まつなる的雑文~光輝く明日に向かえ

まつなる兄さんのよしなしごと、旅歩き、野球、寺社巡りを書きます。頼りなく豊かなこの国に、何を賭け、何を夢見よう?

新球場with三次ワイン

2010年10月20日 | 旅行記F・中国

17日、「鉄道の日記念西日本一日乗り放題きっぷ」の旅である。広島駅の改札できっぷにスタンプを押してもらう。

さてここからのルートであるが、向かったのは北側の9番のりば。芸備線の発車ホームである。関西に戻るのであれば山陽線とか呉線に乗るのが通常ルートであるが、あえて北東に向かう芸備線に乗る。この線に乗るのも久しぶりである。

Dscn3568 ホームにはキハ40やキハ47など、5両の国鉄型気動車が並ぶ。朝の通勤通学輸送用であるが、ここまで気動車が並ぶのも圧巻の光景。6時58分発車、ここから三次まで向かうことにする。

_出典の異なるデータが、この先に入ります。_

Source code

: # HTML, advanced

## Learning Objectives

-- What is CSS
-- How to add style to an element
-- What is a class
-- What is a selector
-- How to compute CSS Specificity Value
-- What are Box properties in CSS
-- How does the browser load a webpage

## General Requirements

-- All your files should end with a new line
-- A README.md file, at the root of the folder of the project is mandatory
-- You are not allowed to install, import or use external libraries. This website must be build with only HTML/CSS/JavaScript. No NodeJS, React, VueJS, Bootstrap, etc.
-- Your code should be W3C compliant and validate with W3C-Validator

マツダスタジアムを右手に見て、貨物ターミナルから北に線路を向ける。東区から安佐北区方面へと向かう。このあたり、広島での勤務時代は営業エリアとして受け持っていたこともあり、地名やら車窓やらには懐かしさを感じる。まあその頃はもっぱらクルマでの移動で、仕事で芸備線に乗ることはなかったのだが・・・。

Dscn3573 そんな高陽地区の中心にある下深川で後3両を切り離す。切り離された3両は折り返して広島に向かう。ここから2両編成となり、にわかにローカル色が強くなってきた。国鉄型気動車のボックス席に身を投げ出し、夜行バスでややお疲れ気味のアタマと身体をぼんやりと解放させる。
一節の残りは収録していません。